__Your instructions__: Only the number is wanted: how many lines below include "action"?

__Information supplied__:
<<<<

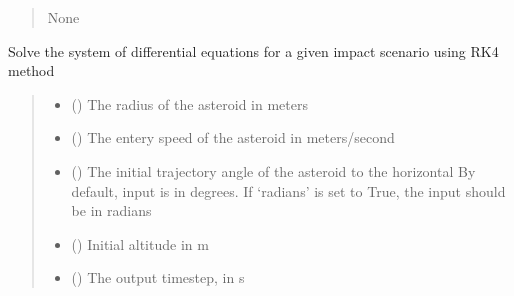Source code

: \documentclass[letterpaper,10pt,english]{sphinxmanual}
\begin{document}
\begin{fulllineitems}
\begin{fulllineitems}
\begin{quote}
\begin{description}
\sphinxAtStartPar
None

\end{description}\end{quote}

\end{fulllineitems}


\begin{fulllineitems}
\label{\detokenize{index:solver.Planet.solve_atmospheric_entry_RK4}}
\pysigstartsignatures
{}
\pysigstopsignatures
\sphinxAtStartPar
Solve the system of differential equations for a given impact scenario
using RK4 method
\begin{quote}\begin{description}
\begin{itemize}
\item {} 
\sphinxAtStartPar
{} () \textendash{} The radius of the asteroid in meters

\item {} 
\sphinxAtStartPar
{} () \textendash{} The entery speed of the asteroid in meters/second

\item {} 
\sphinxAtStartPar
{} () \textendash{} The initial trajectory angle of the asteroid to the horizontal
By default, input is in degrees. If ‘radians’ is set to True, the
input should be in radians

\item {} 
\sphinxAtStartPar
{} (\sphinxstyleliteralemphasis{\sphinxupquote{, }}) \textendash{} Initial altitude in m

\item {} 
\sphinxAtStartPar
{} (\sphinxstyleliteralemphasis{\sphinxupquote{, }}) \textendash{} The output timestep, in s


\end{itemize}
\end{description}
\end{quote}
\end{fulllineitems}
\end{fulllineitems}
\end{document}
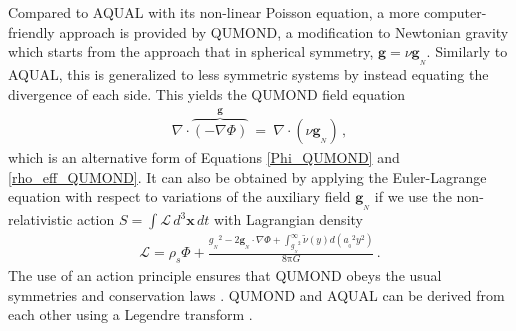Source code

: \documentclass[fleqn,usenatbib,useAMS,onecolumn]{mnras} %
\begin{document}
Compared to AQUAL with its non-linear Poisson equation, a more computer-friendly approach is provided by QUMOND, a modification to Newtonian gravity which starts from the approach that in spherical symmetry, $\bm{g} = \nu \bm{g}_{_N}$. Similarly to AQUAL, this is generalized to less symmetric systems by instead equating the divergence of each side. This yields the QUMOND field equation
\begin{eqnarray}
	\nabla \cdot \overbrace{\left( -\nabla \Phi \right)}^{\bm{g}} ~=~ \nabla \cdot \left( \nu \bm{g}_{_N} \right) \, ,
	\label{Governing_equation_QUMOND}
\end{eqnarray}
which is an alternative form of Equations \ref{Phi_QUMOND} and \ref{rho_eff_QUMOND}. It can also be obtained by applying the Euler-Lagrange equation with respect to variations of the auxiliary field $\bm{g}_{_N}$ if we use the non-relativistic action $S = \int \! \mathcal{L} \, d^3 \bm{x} \, dt$ with Lagrangian density
\begin{eqnarray}
	\mathcal{L} = \rho_s \Phi + \frac{{g_{_N}}^2 - 2\bm{g}_{_N} \cdot \nabla \Phi + \int^\infty_{{g_{_N}}^2} \widetilde{\nu}\left( y \right) d \left( {a_{_0}}^2 y^2 \right)}{8\mathrm{\pi} G} \, .
	\label{Lag}
\end{eqnarray}
The use of an action principle ensures that QUMOND obeys the usual symmetries and conservation laws \citep{QUMOND}. QUMOND and AQUAL can be derived from each other using a Legendre transform \citep{Milgrom_2012_Legendre}.



 
 
\end{document}
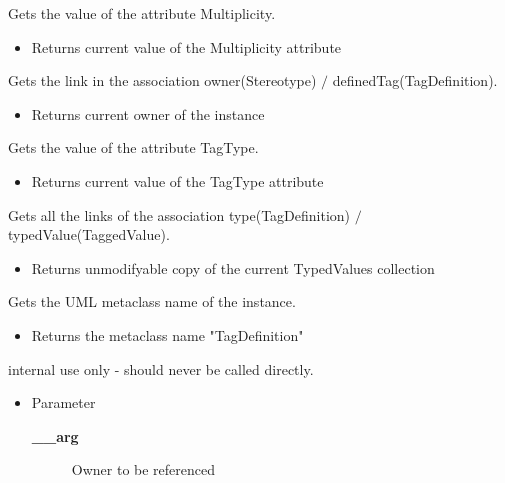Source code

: \begin{desc}Gets the value of the attribute Multiplicity.
\begin{itemize}
\item{Returns current value of the Multiplicity attribute }
\end{itemize}
\end{desc}

\begin{desc}Gets the link in the association owner(Stereotype)
 $/$ definedTag(TagDefinition).
\begin{itemize}
\item{Returns current owner of the instance }
\end{itemize}
\end{desc}

\begin{desc}Gets the value of the attribute TagType.
\begin{itemize}
\item{Returns current value of the TagType attribute }
\end{itemize}
\end{desc}

\begin{desc}Gets all the links of the association type(TagDefinition)
 $/$ typedValue(TaggedValue).
\begin{itemize}
\item{Returns unmodifyable copy of the current TypedValues collection }
\end{itemize}
\end{desc}

\begin{desc}Gets the UML metaclass name of the instance.
\begin{itemize}
\item{Returns the metaclass name "TagDefinition" }
\end{itemize}
\end{desc}

\begin{desc}internal use only - should never be called directly.
\begin{itemize}
\item{Parameter
  \begin{description}
   \item[{\bf \_\_arg}]{Owner to be referenced}
  \end{description}}
\end{itemize}
\end{desc}


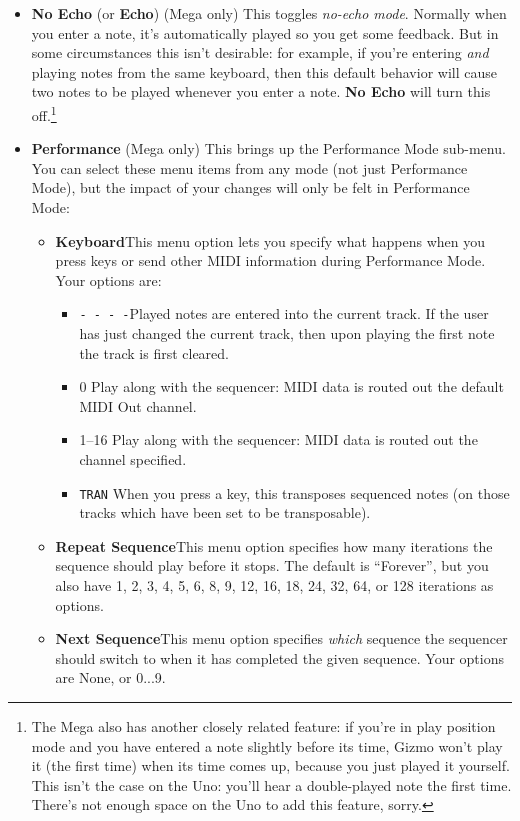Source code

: \documentclass{article}
\begin{document}
\begin{itemize}
\item {\bf No Echo} (or {\bf Echo}) (Mega only) \quad This toggles {\it no-echo mode}.  Normally when you enter a note, it's automatically played so you get some feedback.  But in some circumstances this isn't desirable: for example, if you're entering {\it and} playing notes from the same keyboard, then this default behavior will cause two notes to be played whenever you enter a note.  {\bf No Echo} will turn this off.\footnote{The Mega also has another closely related feature: if you're in play position mode and you have entered a note slightly before its time, Gizmo won't play it (the first time) when its time comes up, because you just played it yourself.  This isn't the case on the Uno: you'll hear a double-played note the first time.  There's not enough space on the Uno to add this feature, sorry.}

\item {\bf Performance} (Mega only) \quad  This brings up the Performance Mode sub-menu.  You can select these menu items from any mode (not just Performance Mode), but the impact of your changes will only be felt in Performance Mode:

\begin{itemize}
\item {\bf Keyboard}\quad  This menu option lets you specify what happens when you press keys or send other MIDI information during Performance Mode.  Your options are:

 \renewcommand\labelitemiii{$\diamond$}
\begin{itemize}
	\item {\texttt{-~-~-~-}}\quad Played notes are entered into the current track.  If the user has just changed the current track, then upon playing the first note the track is first cleared.
	\item {0} \quad Play along with the sequencer: MIDI data is routed out the default MIDI Out channel.
	\item {1--16} \quad Play along with the sequencer: MIDI data is routed out the channel specified.
	\item {\texttt{TRAN}} \quad When you press a key, this transposes sequenced notes (on those tracks which have been set to be transposable).
\end{itemize}

\item {\bf Repeat Sequence}\quad This menu option specifies how many iterations the sequence should play before it stops.  The default is ``Forever'', but you also have 1, 2, 3, 4, 5, 6, 8, 9, 12, 16, 18, 24, 32, 64, or 128 iterations as options.
\item {\bf Next Sequence}\quad This menu option specifies {\it which} sequence the sequencer should switch to when it has completed the given sequence.  Your options are None, or 0...9.
\end{itemize} 


\end{itemize}
\end{document}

>>>>

__Written response__: 2